A: With monolithic drivers like lpfc, you have to use sd.conf to tell the OS which devices can be enumerated. Then after connecting the device to the SAN, you have to trigger the discovery process by running devfsadm (or a script wrapper around that). In certain situations you have to reboot for the new settings to take effect.

On the other hand, the Leadville framework in the Solaris 10 OS uses dynamic discovery. This means that whenever a device is connected to the SAN, it is detected by the framework and automatically enumerated (creation of nodes under /dev and /devices). Similarly when a device is disconnected from the SAN, the framework automatically offlines the device after a few seconds. This process does not depend upon the sd.conf file entries at all, which means you do not need to touch sd.conf or add any additional entries in it.

lpfc.conf is used for a different purpose. It contains hardware-specific settings for the HBA card. It also contains something commonly known as "persistent bindings" settings. Hardware-specific settings are also there in emlxs.conf, which is the conf file for Emulex's Leadville driver (or qlc.conf for QLogic). These are independent of the framework (Leadville or monolithic). The persistent bindings are a different story. In most cases there is no need for persistent bindings in the case of Leadville.

For more information, please see Chapter 8 of the Solaris Fibre Channel Storage Configuration and Multipathing Administration Guide (in the "Useful Links" section of this session).
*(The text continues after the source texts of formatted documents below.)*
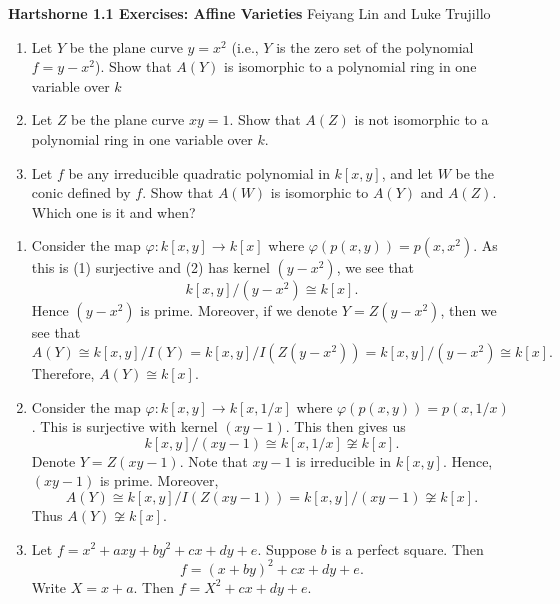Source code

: \documentclass{hw_pset} %
\renewcommand{\phi}{\varphi}
\newcommand{\header}[2]{
    {\noindent
    {\Large \bf Hartshorne #1 Exercises: #2}
    \hfill 
    {\large Feiyang Lin and Luke Trujillo}
    \vspace{0.5cm}}
}
\begin{document}
\header{1.1}{Affine Varieties}
    
\begin{exercise}[1.1]
    \begin{enumerate}
        \item Let $Y$ be the plane curve $y = x^2$ (i.e., $Y$ is the zero set of 
        the polynomial $f = y - x^2$). Show that $A(Y)$ is isomorphic to a polynomial ring 
        in one variable over $k$

        \item Let $Z$ be the plane curve $xy = 1$. Show that $A(Z)$ is not isomorphic to 
        a polynomial ring in one variable over $k$. 
        
        \item Let $f$ be any irreducible quadratic polynomial in $k[x, y]$, and let 
        $W$ be the conic defined by $f$. Show that $A(W)$ is isomorphic to $A(Y)$ and $A(Z)$.
        Which one is it and when? 
    \end{enumerate}
\end{exercise}

\begin{solution}
    \begin{enumerate}
        \item Consider the map $\phi: k[x, y] \to k[x]$ where $\phi(p(x, y)) = p(x, x^2)$. 
        As this is (1) surjective and (2) has kernel $(y - x^2)$, we see that 
        \[
            k[x, y]/(y - x^2) \cong k[x].
        \]
        Hence $(y - x^2)$ is prime. Moreover, if we denote 
        $Y = Z(y - x^2)$, then we see that
        \[
            A(Y) \cong k[x, y]/I(Y) = k[x, y]/I(Z(y - x^2)) = k[x, y]/(y - x^2)
            \cong k[x].
        \]
        Therefore, $A(Y) \cong k[x]$. 

        \item Consider the map 
        $\phi: k[x, y] \to k[x, 1/x]$ where $\phi(p(x, y)) = p(x, 1/x)$. This 
        is surjective with kernel $(xy - 1)$. This then gives us 
        \[
            k[x, y]/(xy - 1) \cong k[x, 1/x] \not\cong k[x].
        \]
        Denote $Y = Z(xy - 1)$. Note that $xy - 1$ is irreducible in $k[x, y]$. 
        Hence, $(xy - 1)$ is prime. Moreover, 
        \[
            A(Y) \cong k[x, y]/I(Z(xy - 1)) = k[x, y]/(xy - 1)\not\cong k[x].
        \]
        Thus $A(Y) \not\cong k[x]$. 

        \item Let $f = x^2 + axy + by^2 + cx + dy + e$. 
        Suppose $b$ is a perfect square. Then 
        \[
            f = (x + by)^2 + cx + dy + e.
        \]
        Write $X = x + a$. Then $f = X^2 + cx + dy +e$. 
    \end{enumerate}
\end{solution}
\end{document}
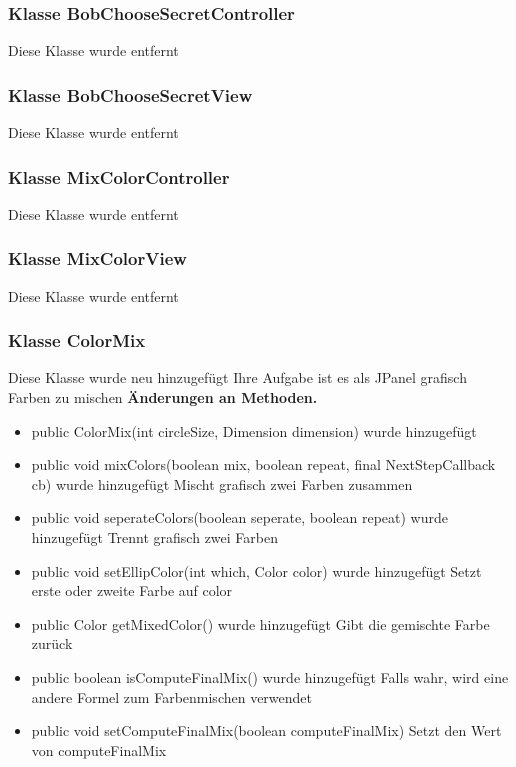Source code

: \documentclass{article}
\begin{document}
	\subsubsection{Klasse BobChooseSecretController}
    Diese Klasse wurde entfernt

	\subsubsection{Klasse BobChooseSecretView}
    Diese Klasse wurde entfernt

	\subsubsection{Klasse MixColorController}
    Diese Klasse wurde entfernt

	\subsubsection{Klasse MixColorView}
    Diese Klasse wurde entfernt

	\subsubsection{Klasse ColorMix}
    Diese Klasse wurde neu hinzugefügt
    Ihre Aufgabe ist es als JPanel grafisch Farben zu mischen
    \textbf{Änderungen an Methoden.}\newline
	   \begin{itemize}
           \item public ColorMix(int circleSize, Dimension dimension) wurde hinzugefügt\newline
           \item public void mixColors(boolean mix, boolean repeat, final NextStepCallback cb) wurde hinzugefügt\newline
               Mischt grafisch zwei Farben zusammen
           \item public void seperateColors(boolean seperate, boolean repeat) wurde hinzugefügt\newline
               Trennt grafisch zwei Farben
           \item public void setEllipColor(int which, Color color) wurde hinzugefügt\newline
               Setzt erste oder zweite Farbe auf color
           \item public Color getMixedColor() wurde hinzugefügt\newline
               Gibt die gemischte Farbe zurück
           \item public boolean isComputeFinalMix() wurde hinzugefügt\newline
               Falls wahr, wird eine andere Formel zum Farbenmischen verwendet
           \item public void setComputeFinalMix(boolean computeFinalMix)\newline
               Setzt den Wert von computeFinalMix
           \end{itemize}
\end{document}
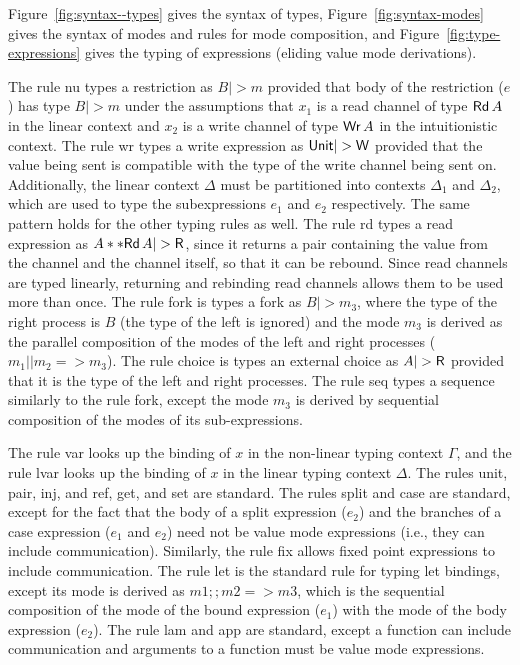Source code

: \noindent Figure~\ref{fig:syntax--types} gives the syntax of types,
Figure~\ref{fig:syntax-modes} gives the syntax of modes and rules for mode
composition, and Figure~\ref{fig:type-expressions} gives the typing of
expressions (eliding value mode derivations).

 The rule nu types a restriction as
$B |> m$ provided that body of the restriction ($e$) has type $B |> m$ under the
assumptions that $x_1$ is a read channel of type $\text{\textsf{Rd}}\,A$ in the linear
context and $x_2$ is a write channel of type $\text{\textsf{Wr}}\,A$ in the intuitionistic
context. The rule wr types a write expression as $\tyUnit |> \Wm$ provided that
the value being sent is compatible with the type of the write channel being sent
on. Additionally, the linear context $\Delta$ must be partitioned into contexts $\Delta_1$
and $\Delta_2$, which are used to type the subexpressions $e_1$ and $e_2$
respectively. The same pattern holds for the other typing rules as well. The rule rd types a read expression as $\tyProd{A}{\tyRd{A}} |> \Rm$, since it
returns a pair containing the value from the channel and the channel itself, so
that it can be rebound. Since read channels are typed linearly, returning and
rebinding read channels allows them to be used more than once. The rule fork is
types a fork as $B |> m_3$, where the type of the right process is $B$ (the type
of the left is ignored) and the mode $m_3$ is derived as the parallel
composition of the modes of the left and right processes ($m_1 || m_2 =>
m_3$). The rule choice is types an external choice as $A |> \Rm$ provided that
it is the type of the left and right processes. The rule seq types a sequence
similarly to the rule fork, except the mode $m_3$ is derived by sequential
composition of the modes of its sub-expressions.

The rule var looks up the binding of $x$ in the non-linear typing context $\Gamma$,
and the rule lvar looks up the binding of $x$ in the linear typing context
$\Delta$. The rules unit, pair, inj, and ref, get, and set are standard. The rules
split and case are standard, except for the fact that the body of a
\textsf{split} expression ($e_2$) and the branches of a \textsf{case} expression
($e_1$ and $e_2$) need not be value mode expressions (i.e., they can include
communication). Similarly, the rule fix allows fixed point expressions to
include communication. The rule let is the standard rule for typing let
bindings, except its mode is derived as $m1 ;; m2 => m3$, which is the
sequential composition of the mode of the bound expression ($e_1$) with the mode
of the body expression ($e_2$). The rule lam and app are standard, except a
function can include communication and arguments to a function must be value
mode expressions.

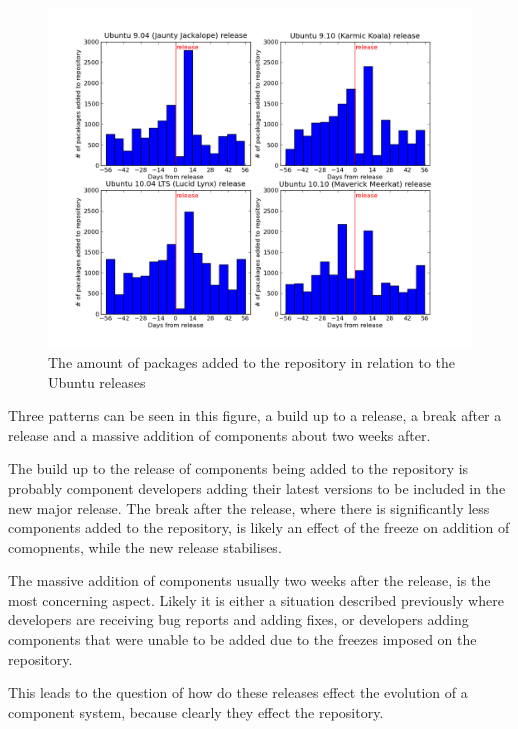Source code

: \begin{figure}[htp]
\begin{center}
  \includegraphics[width=\textwidth]{ubuntusimulationpics/releasedatepacakges}
  \caption[labelInTOC]{The amount of packages added to the repository in relation to the Ubuntu releases}
  \label{ubuntureleases}
\end{center}
\end{figure}

Three patterns can be seen in this figure, a build up to a release, a break after a release and a massive addition of components about two weeks after.

The build up to the release of components being added to the repository is probably component developers adding their latest versions to be included in the new major release.
The break after the release, where there is significantly less components added to the repository, is likely an effect of the freeze on addition of comopnents, while the new release stabilises.

The massive addition of components usually two weeks after the release, is the most concerning aspect.
Likely it is either a situation described previously where developers are receiving bug reports and adding fixes, 
or developers adding components that were unable to be added due to the freezes imposed on the repository. 

This leads to the question of how do these releases effect the evolution of a component system, because clearly they effect the repository.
Also, dynamic SAN configuration is not the only feature available with Leadville. There are many additional advantages, e.g. you also get Solaris Multipathing support (MPxIO) for free. For more information see the article Updating Fibre Channel Drivers to Use Sun StorEdge SAN Foundation Software in the "Useful Links" section.

Alan Anderson - May 22, 2007 Back to top


Q: Is there a good tool to determine how utilized your FC link(s) are? (We have a single Sun Fire v490 server connected to a single Sun StorEdge 3510 FC Array with one 2Gig adapter. We are trying to determine if we need to migrate/upgrade to a dual connection for added performance.)
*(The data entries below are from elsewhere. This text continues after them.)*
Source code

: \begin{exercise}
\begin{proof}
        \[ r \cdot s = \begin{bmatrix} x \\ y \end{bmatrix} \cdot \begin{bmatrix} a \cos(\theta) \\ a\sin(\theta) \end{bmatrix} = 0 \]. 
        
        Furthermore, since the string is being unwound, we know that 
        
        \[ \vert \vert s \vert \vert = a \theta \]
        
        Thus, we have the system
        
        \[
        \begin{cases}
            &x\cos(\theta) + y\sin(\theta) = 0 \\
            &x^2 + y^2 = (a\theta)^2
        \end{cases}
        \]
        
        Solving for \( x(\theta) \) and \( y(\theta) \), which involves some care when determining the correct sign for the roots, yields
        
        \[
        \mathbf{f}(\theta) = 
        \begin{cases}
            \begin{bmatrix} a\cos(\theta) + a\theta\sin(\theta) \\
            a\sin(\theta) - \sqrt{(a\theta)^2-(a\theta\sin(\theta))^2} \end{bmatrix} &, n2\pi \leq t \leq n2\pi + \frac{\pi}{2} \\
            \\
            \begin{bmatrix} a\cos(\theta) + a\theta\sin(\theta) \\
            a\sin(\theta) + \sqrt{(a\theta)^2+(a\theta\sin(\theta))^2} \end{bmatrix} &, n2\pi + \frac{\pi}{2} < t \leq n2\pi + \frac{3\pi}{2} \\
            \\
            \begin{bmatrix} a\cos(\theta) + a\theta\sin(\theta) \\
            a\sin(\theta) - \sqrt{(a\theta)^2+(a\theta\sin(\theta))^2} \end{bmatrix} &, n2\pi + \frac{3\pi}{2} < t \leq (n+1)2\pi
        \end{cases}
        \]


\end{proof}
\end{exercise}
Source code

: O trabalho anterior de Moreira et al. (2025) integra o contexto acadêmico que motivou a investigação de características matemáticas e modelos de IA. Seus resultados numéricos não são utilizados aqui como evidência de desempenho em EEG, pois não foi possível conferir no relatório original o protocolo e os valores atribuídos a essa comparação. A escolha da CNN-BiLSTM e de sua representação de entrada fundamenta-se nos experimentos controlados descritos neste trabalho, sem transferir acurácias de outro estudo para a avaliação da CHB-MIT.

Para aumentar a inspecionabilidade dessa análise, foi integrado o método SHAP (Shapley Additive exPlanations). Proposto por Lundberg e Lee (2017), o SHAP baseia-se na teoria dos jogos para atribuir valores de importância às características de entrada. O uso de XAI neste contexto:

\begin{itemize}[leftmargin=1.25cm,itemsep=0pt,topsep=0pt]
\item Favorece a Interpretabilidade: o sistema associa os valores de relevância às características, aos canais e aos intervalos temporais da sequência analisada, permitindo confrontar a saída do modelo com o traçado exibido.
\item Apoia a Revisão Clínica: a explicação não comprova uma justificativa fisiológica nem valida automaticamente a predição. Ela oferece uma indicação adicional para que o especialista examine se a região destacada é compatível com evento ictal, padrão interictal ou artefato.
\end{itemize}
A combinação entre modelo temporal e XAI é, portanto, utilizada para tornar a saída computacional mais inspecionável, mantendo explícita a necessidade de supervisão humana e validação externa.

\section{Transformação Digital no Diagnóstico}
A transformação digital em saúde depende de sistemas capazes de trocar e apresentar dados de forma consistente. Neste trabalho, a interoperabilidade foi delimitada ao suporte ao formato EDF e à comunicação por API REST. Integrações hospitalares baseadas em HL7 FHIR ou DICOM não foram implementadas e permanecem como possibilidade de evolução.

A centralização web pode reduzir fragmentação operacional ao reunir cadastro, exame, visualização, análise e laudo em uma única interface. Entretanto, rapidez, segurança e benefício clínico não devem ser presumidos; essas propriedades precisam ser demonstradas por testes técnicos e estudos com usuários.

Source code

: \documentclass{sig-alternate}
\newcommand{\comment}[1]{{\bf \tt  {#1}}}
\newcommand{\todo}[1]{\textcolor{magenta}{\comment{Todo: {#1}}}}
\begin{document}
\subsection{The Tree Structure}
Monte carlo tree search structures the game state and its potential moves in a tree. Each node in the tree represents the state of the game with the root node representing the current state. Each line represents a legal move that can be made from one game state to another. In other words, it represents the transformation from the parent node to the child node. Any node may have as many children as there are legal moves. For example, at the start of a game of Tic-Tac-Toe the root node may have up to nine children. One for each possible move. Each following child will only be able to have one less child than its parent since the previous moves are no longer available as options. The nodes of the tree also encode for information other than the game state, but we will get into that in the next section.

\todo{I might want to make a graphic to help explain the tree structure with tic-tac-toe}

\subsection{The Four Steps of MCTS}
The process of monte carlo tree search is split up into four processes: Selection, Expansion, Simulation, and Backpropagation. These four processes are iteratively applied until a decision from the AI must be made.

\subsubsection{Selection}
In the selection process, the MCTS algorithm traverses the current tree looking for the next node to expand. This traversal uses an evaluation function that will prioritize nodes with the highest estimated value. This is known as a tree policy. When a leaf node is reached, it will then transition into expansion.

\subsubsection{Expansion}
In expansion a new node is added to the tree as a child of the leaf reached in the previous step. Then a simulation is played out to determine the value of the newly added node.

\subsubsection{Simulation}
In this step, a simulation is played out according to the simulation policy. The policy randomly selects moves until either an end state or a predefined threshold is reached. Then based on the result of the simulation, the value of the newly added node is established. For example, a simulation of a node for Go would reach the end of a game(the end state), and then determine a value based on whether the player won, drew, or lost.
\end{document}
A: If you have a FC switch connected between the HBA port and the storage, you can launch the switch management GUI and monitor the port activity from there. Most switches have very nice graph displays to show port activity and port utilization. You can also use the iostat tool on the host side to monitor disk-level activity. iostat does not give you a total port-level view, though. But it is possible to add up different disk activity numbers to figure out the port utilization. The command I mostly use with iostat is this:

iostat -xcn 5 |grep c5

Replace c5 with the controller number you have on your system or use any other grep pattern to help eliminate all the unwanted data.

Tim Z - May 25, 2007 Back to top


Q: How can we ensure that the Emulex driver for LP10000DC-x running on the Solaris 8 OS is totally removed before upgrading from the Solaris 8 release to Solaris 10? The goal is to make installing the latest driver for Emulex go smoothly.

A: Emulex has two drivers for the Solaris 8 OS. One is their old monolithic driver 'lpfc' and the second one is the new Leadville driver 'emlxs'. Neither of these drivers is part of the Solaris 8 distribution. Both of them are available as patches. So depending upon which patch you are using, doing a patchrm on the respective patch should remove the driver completely. To make sure that the driver is completely removed, do the following:

  • Use patchrm on the /kernel/drv tree for the driver binary and conf file. For example, if you have 'lpfc' on a Sun machine running the SPARC platform, then this will be the following three files: /kernel/drv/lpfc, /kernel/drv/sparcv9/lpfc, and /kernel/drv/lpfc.conf. After using patchrm, these files should not be there.
  • Do a rem_drv for the driver. e.g. if you had emlxs, issue the command rem_drv emlxs. This command might fail if the driver was already removed by patchrm.
  • After doing the above two steps, reboot the system, and after the reboot, do a devfsadm -C. This will clean up devfsadm cache.

If you were running 'lpfc' before (on the Solaris 8 release) and now you install Solaris 10, you will get the emlxs driver by default because unlike Solaris 8, Solaris 10 has the emlxs driver integrated, that is, the emlxs driver comes with the default Solaris 10 distribution. Moving forward, that is the driver customers should be using. However you can get 'lpfc' for the Solaris 10 OS from Emulex and it contains documentation on how to revert back to 'lpfc' on Solaris 10. Also the device naming scheme is different in the case of the 'emlxs' driver. So if you were using the 'lpfc' driver, you will have to migrate the device paths. For more information see Updating Fibre Channel Drivers to Use Sun StorEdge SAN Foundation Software in the Useful Links section of this session.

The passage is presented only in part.